I. Last words Balkan style: Philology and the Bosnia Syndrome (1898).

Last words, the theme for this series of articles that comes out of last spring’s graduate conference of the same name, are somewhat disconcerting for a philologist. Philology’s traditional obsession has usually been with first words — those first and originary scribblings which initialize a culture’s, and a nation’s, textual history. Last words from a linguistic-philological perspective usually imply language death.

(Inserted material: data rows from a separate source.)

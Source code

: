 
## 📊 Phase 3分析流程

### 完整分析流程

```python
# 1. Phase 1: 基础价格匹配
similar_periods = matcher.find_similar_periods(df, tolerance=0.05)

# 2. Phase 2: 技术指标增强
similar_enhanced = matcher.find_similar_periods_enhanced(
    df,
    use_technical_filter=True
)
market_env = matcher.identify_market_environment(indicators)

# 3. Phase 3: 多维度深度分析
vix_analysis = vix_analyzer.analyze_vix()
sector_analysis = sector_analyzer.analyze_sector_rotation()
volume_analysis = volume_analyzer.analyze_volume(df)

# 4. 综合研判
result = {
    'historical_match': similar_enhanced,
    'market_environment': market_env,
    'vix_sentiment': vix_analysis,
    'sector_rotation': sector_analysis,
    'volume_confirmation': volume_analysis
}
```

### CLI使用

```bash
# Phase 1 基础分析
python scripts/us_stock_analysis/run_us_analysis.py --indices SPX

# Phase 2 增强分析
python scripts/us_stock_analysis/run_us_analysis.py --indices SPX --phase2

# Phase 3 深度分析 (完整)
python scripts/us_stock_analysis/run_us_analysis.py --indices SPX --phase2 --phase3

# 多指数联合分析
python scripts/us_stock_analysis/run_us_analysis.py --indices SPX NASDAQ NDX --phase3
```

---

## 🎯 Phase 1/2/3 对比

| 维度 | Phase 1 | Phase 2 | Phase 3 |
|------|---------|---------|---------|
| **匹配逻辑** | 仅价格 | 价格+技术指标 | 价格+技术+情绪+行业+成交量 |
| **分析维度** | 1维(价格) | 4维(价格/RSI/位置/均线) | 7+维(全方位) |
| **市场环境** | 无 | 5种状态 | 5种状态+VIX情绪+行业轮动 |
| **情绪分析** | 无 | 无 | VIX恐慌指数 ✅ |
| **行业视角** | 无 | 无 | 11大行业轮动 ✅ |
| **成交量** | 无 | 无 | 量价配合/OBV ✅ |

In comparative Romance philology there is a famous instance of last words that all graduate students learn about; it is invariably told as a cautionary tale, and is meant to remind us of two things: (1) that we always must play the hand we are dealt, that is, often we have less than perfect data; and (2) that we must temper our conclusions in light of this less than ideal data. The setting is the Istrian peninsula at the end of the 19th century. The two characters are the Italian linguist, Matteo Giulio Bartoli, and his informant, Antuone Udaine. Bartoli was born in 1876 in Albona d’Istria and raised within the cultural and linguistic mosaic of pre-World War I Austria-Hungary in present day Croatia. He studied historical linguistics at the University of Vienna in a rigidly neogrammarian program and in 1907 assumed the chair of linguistics at the University of Turin, a position which he held until his death in 1946. Bartoli’s early scholarly interest was the Romance language known as Dalmatian, a bridge language between the north-eastern Italian and Istro-romance dialects to its west and the Romanian dialect group in the east. At the time of Bartoli’s writing, Dalmatian was thought to be extinct, having been replaced through several waves of immigration and subsequent language contact by the more Italian-like dialects of neighboring Venezia-Friuli-Giulia in the north and west and Croatian in the south.